Extracted records
--------------------------------------------------
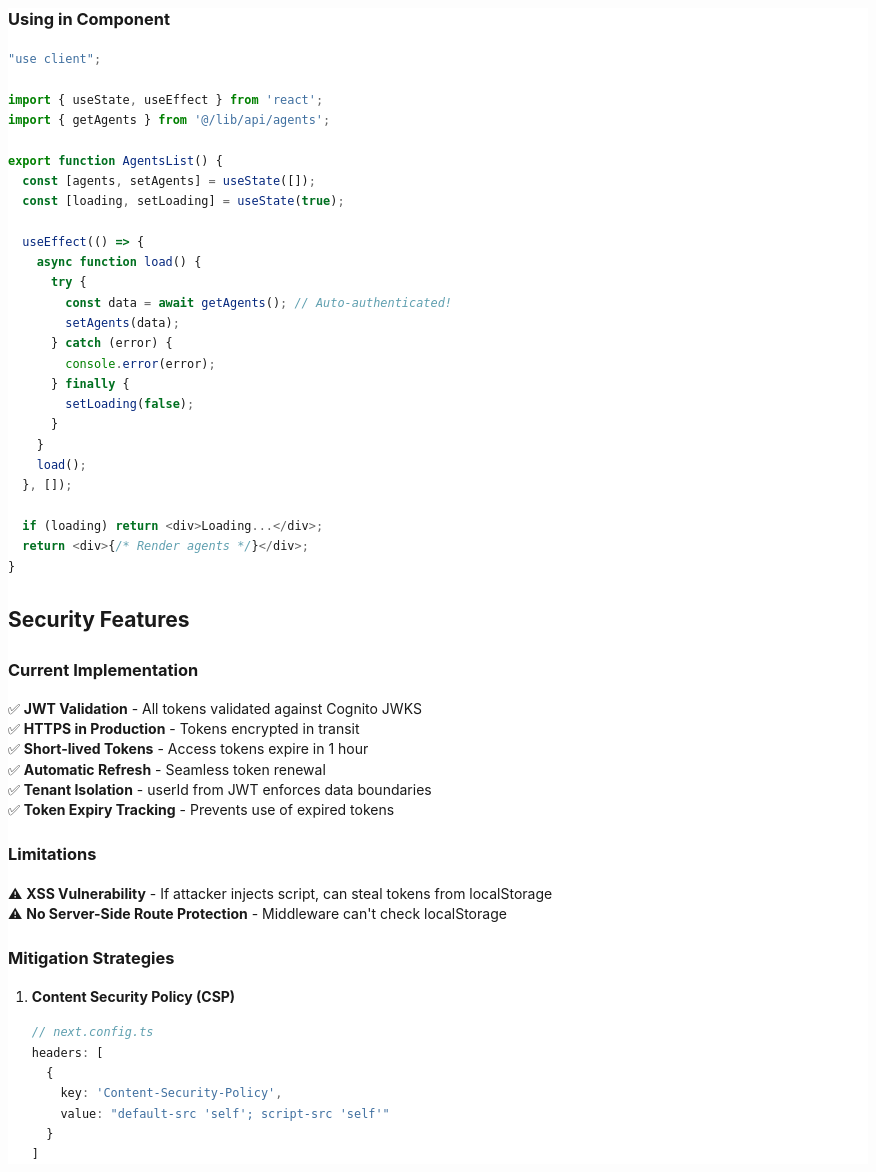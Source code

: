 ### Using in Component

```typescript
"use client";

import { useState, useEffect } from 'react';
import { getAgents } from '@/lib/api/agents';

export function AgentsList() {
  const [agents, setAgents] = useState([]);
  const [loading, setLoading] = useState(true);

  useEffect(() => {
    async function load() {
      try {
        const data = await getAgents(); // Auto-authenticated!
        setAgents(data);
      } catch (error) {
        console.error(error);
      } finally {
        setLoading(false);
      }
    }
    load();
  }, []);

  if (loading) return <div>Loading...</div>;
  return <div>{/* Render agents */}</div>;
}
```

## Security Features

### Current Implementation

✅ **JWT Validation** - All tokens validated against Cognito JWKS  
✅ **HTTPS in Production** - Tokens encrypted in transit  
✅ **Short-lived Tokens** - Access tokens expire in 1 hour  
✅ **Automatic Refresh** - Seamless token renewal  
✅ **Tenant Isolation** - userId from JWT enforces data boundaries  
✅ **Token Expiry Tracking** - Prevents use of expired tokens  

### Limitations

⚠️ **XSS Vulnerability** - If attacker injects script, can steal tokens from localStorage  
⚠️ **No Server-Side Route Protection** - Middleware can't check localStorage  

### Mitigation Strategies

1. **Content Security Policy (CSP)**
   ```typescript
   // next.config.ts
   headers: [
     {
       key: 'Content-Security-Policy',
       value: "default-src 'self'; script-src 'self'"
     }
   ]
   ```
--------------------------------------------------
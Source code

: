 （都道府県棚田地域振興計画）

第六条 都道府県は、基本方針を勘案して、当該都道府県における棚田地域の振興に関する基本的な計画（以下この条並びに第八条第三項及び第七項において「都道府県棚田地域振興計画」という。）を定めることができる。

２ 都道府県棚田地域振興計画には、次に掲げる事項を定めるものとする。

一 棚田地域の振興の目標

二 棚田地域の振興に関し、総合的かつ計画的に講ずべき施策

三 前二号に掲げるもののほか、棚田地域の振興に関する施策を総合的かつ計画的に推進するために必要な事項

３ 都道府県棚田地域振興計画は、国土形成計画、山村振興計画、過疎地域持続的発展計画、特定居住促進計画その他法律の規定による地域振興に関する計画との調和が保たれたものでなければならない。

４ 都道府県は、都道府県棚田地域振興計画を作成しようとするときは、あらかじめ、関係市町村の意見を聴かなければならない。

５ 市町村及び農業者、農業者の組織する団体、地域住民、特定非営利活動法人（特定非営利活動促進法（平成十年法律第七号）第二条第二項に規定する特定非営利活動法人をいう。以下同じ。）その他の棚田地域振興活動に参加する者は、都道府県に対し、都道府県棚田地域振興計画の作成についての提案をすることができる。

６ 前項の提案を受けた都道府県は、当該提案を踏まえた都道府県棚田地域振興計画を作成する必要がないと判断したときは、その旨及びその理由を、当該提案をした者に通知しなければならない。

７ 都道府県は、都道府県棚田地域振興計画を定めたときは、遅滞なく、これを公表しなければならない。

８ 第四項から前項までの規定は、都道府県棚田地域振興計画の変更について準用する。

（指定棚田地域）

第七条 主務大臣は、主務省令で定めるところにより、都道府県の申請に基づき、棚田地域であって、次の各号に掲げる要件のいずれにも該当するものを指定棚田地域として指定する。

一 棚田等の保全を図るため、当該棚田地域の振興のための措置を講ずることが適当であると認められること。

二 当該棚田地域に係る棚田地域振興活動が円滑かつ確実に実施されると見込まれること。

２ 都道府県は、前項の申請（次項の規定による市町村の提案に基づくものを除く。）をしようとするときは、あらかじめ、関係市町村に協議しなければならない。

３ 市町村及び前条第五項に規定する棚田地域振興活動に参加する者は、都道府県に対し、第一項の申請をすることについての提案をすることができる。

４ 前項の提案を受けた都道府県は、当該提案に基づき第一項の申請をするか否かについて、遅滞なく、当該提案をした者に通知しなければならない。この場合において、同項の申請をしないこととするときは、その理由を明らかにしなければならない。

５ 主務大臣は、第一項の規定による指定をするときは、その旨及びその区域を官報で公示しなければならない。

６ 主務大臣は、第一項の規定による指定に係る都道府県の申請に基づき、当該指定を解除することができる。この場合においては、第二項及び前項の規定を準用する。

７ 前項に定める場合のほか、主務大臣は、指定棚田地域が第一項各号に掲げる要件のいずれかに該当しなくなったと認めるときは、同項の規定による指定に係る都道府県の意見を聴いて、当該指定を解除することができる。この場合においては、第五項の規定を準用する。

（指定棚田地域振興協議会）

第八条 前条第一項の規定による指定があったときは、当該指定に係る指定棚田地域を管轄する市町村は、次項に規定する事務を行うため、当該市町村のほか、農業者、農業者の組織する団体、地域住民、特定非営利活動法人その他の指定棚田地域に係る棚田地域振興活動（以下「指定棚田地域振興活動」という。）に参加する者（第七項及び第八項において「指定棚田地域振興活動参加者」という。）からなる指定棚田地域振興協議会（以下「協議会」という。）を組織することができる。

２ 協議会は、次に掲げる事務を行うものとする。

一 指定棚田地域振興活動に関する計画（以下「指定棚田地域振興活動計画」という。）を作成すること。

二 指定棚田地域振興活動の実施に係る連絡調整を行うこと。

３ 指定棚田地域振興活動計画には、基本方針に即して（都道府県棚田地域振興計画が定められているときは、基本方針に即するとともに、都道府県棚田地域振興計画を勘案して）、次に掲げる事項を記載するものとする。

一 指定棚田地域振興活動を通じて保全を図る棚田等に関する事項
--------------------------------------------------
> **Problem details**
Your task for the entries above: copy exactly the span starting with the line with "一 棚田地域の振興の目標" and going on through the line with "４ 都道府県は、都道府県棚田", both lines included, and nothing else.

> **Solved exercise**
一 棚田地域の振興の目標

二 棚田地域の振興に関し、総合的かつ計画的に講ずべき施策

三 前二号に掲げるもののほか、棚田地域の振興に関する施策を総合的かつ計画的に推進するために必要な事項

３ 都道府県棚田地域振興計画は、国土形成計画、山村振興計画、過疎地域持続的発展計画、特定居住促進計画その他法律の規定による地域振興に関する計画との調和が保たれたものでなければならない。

４ 都道府県は、都道府県棚田地域振興計画を作成しようとするときは、あらかじめ、関係市町村の意見を聴かなければならない。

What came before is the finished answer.